For a while, it really annoyed me. But then I realized, you can not prevent people from making bad comments about you. Who says the world is a friendly place?
Filmmakers suffer from more critical attacks today. Back when the
internet wasn't as widely used as stonewashed jeans or facial oil
paper, they would only get bashed in printed materials. But now
everybody can publish their opinion about a movie. Everybody has a
blog. Anybody can add comments on the Internet Movie Database.

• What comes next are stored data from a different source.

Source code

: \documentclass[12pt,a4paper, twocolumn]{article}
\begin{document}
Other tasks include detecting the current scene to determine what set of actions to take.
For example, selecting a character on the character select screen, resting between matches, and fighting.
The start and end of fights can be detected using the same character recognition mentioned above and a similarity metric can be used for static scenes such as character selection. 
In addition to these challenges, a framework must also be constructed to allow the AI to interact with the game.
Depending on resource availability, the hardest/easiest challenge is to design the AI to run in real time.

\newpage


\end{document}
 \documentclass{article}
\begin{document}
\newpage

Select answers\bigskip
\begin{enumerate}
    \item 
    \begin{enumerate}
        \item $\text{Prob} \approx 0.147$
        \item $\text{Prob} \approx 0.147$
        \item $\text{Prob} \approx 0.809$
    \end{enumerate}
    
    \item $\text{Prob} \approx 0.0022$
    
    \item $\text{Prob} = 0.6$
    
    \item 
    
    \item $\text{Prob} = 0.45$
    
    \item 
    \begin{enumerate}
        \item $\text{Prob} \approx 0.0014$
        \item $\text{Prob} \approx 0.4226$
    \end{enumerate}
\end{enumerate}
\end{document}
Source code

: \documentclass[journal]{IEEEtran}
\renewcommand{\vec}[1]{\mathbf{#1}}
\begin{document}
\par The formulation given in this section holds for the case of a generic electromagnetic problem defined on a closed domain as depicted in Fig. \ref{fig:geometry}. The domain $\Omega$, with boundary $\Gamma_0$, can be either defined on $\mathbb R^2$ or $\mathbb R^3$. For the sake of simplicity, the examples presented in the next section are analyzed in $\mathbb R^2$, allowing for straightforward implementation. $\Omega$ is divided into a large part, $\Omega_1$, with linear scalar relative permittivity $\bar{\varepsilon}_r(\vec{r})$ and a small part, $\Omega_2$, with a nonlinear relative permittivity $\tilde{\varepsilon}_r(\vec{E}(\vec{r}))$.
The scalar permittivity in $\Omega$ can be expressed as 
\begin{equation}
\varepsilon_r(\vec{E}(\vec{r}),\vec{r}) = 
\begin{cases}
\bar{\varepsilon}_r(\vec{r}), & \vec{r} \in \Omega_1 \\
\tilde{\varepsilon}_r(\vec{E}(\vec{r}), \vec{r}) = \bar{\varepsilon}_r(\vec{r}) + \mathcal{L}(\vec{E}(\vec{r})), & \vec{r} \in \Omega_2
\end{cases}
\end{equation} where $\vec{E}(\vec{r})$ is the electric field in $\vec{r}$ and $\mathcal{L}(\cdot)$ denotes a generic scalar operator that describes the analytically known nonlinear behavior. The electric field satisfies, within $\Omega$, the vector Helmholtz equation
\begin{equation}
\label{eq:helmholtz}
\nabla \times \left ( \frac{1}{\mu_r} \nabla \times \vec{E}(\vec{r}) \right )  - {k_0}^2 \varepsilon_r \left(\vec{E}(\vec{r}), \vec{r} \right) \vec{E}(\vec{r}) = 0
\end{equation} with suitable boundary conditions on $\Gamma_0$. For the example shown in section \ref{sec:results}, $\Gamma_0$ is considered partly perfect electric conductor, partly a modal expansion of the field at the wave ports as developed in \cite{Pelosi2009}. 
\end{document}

And everybody tends to hate a movie today. Contrary to public opinion,
I hate to hate a movie. Everytime I have to write a bad review for my
column at The Jakarta Post,
I feel like I have betrayed the form of art that has inspired, even
saved my life so many times. Of course, it feels so good when I write a
good review for a good movie.
After I become a filmmaker myself, I know
how it feels to be critized ( read what those who hate my first movie had to say here). Shortly after my directorial debut
was released, I thought about quitting my job as a professional film
critic. But then I discovered that I could appreciate a movie better
than before I became a filmmaker. I shouldn't quit now. Not that when I
(slightly) begin to get a hang on the craft. Strangely, being on both
sides, I love movies more than ever. Now I think I can get more out of
a movie. Now my believe is even firmer: if you can love a movie
and other people can't, it's their lost. If I don't like a movie, it's
my lost, too.
There's an article in this month's issue of Behind The Screen magazine
about the lack of fresh ideas in Indonesian movies. What tickled me
wasn't the fact that our local filmmakers seem to be unaware of so many
sources for stories (when someone asked me for a story idea, I would
flip through the pages of Pos Kota and picked one of many interesting
stories, including about a phone sex lady who died after accidentally
strangled herself with the phone cord while spinning around on her
chair), but its comment about we shouldn't make more movies about love:
"We hope that the tendency (to focus
the story on love) should not continue. At least, after Mira Lesmana
and Riri Riza release GIE which has a considerably new theme. Love
stories should not become the focus, it should stay only as a sweetener
of the whole story."
I checked the list of my favorite films. Punch-Drunk Love, True
Romance, Eternal Sunshine of the Spotless Mind, Beautiful Thing, Crying
Game, Bring It On. All of them are about love (well, perhaps not Bring
It On which tells the story of cheerleaders who seem to be on acid
which should be an acceptable subsitute for love).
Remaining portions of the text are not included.